チリのピノノワールは、しばしばフルーティでエレガントな特性を持つとされ、他の産地のピノノワールとは異なる個性を示すことがあります。また、樽熟成による熟成を経ることで、より複雑性のある風味を楽しむこともできます。

ピノノワールは他の品種よりも難しいとされますが、その洗練された風味と高品質なワインを生み出す可能性から、多くのワイナリーが挑戦を続けています。ワイン愛好家にとっては、ピノノワールのワインはその個性と独自性を楽しむ絶好の選択肢となることでしょう。

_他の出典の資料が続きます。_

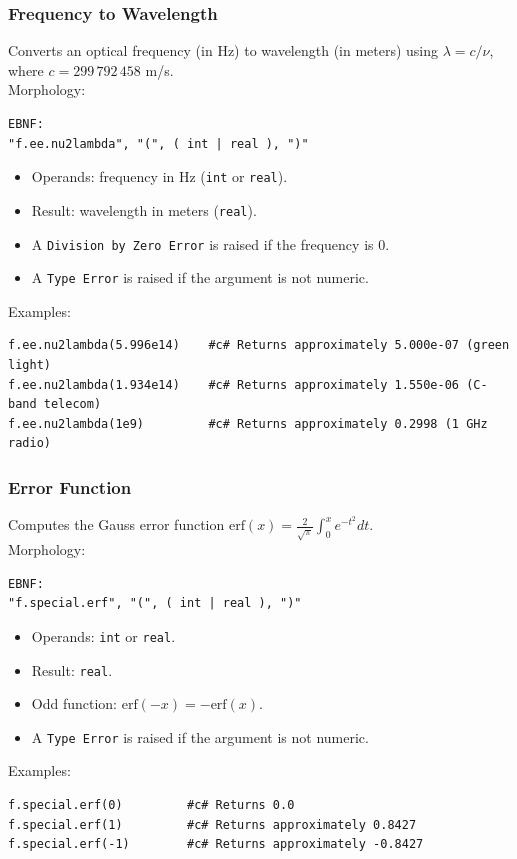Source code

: \subsubsection{Frequency to Wavelength}
Converts an optical frequency (in Hz) to wavelength (in meters) using $\lambda = c / \nu$, where $c = 299\,792\,458$ m/s. \\
Morphology:
\begin{verbatim}
EBNF:
"f.ee.nu2lambda", "(", ( int | real ), ")"
\end{verbatim}
\begin{itemize}
\item Operands: frequency in Hz (\texttt{int} or \texttt{real}).
\item Result: wavelength in meters (\texttt{real}).
\item A \texttt{Division by Zero Error} is raised if the frequency is $0$.
\item A \texttt{Type Error} is raised if the argument is not numeric.
\end{itemize}
Examples:
\begin{verbatim}
f.ee.nu2lambda(5.996e14)    #c# Returns approximately 5.000e-07 (green light)
f.ee.nu2lambda(1.934e14)    #c# Returns approximately 1.550e-06 (C-band telecom)
f.ee.nu2lambda(1e9)         #c# Returns approximately 0.2998 (1 GHz radio)
\end{verbatim}

\subsubsection{Error Function}
Computes the Gauss error function $\text{erf}(x) = \frac{2}{\sqrt{\pi}} \int_0^x e^{-t^2} dt$. \\
Morphology:
\begin{verbatim}
EBNF:
"f.special.erf", "(", ( int | real ), ")"
\end{verbatim}
\begin{itemize}
\item Operands: \texttt{int} or \texttt{real}.
\item Result: \texttt{real}.
\item Odd function: $\text{erf}(-x) = -\text{erf}(x)$.
\item A \texttt{Type Error} is raised if the argument is not numeric.
\end{itemize}
Examples:
\begin{verbatim}
f.special.erf(0)         #c# Returns 0.0
f.special.erf(1)         #c# Returns approximately 0.8427
f.special.erf(-1)        #c# Returns approximately -0.8427
\end{verbatim}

まとめると、チリのピノノワールは繊細で洗練された風味を持ち、多彩なフルーツの風味と複雑性が魅力の一つです。涼しい気候と適切な技術によって生産されるピノノワールのワインは、ワイン愛好家にとって楽しむ価値のある品種と言えるでしょう。

【ソムリエ厳選】チリのピノノワールのワイン

【ベティッグ / ロス パリエンテス ヴィーノ デ ヴィニエド ピノノワール】

新進気鋭という言葉がぴったりの造り手です。

19世紀前半、スイスから新天地を求めてトライゲン村に移り住んだベティッグ家は、チリワイン初となる<100点満点ワイン>を3度生み出し、2016年には「世界最優秀醸造家」にノミネートされる等、「ヴィーニャ・エラスリス」のチーフワインメーカーとして、世界的に高い評価を博してきました。

2013年、フランシスコの従弟から土地を購入し、植樹を開始し、チリ最南端のヴァレイでワイン生産を開始しています。

ロス・パリエンテスは親戚/家族の仲間の意です。

ワインは、輝きがあり透明感あるラズベリーレッド。フレッシュなミックスベリーの香りにスマートなスミレの香りがスタイリッシュさを感じさせます。キレのある酸味とふくよかなタンニンがあり、アフターにかけてヴォリュームのあるフルーツや土の香りが溢れ出します。非常に充実感ある一本です。

まとめ

チリワインはコスパがよく、安価なイメージを持っている方もいると思いますが、近年ではクオリティの高い高級なワインも増えています。

歴史とともに進化を遂げた、多種多様で味わい深いチリワインをぜひご賞味ください。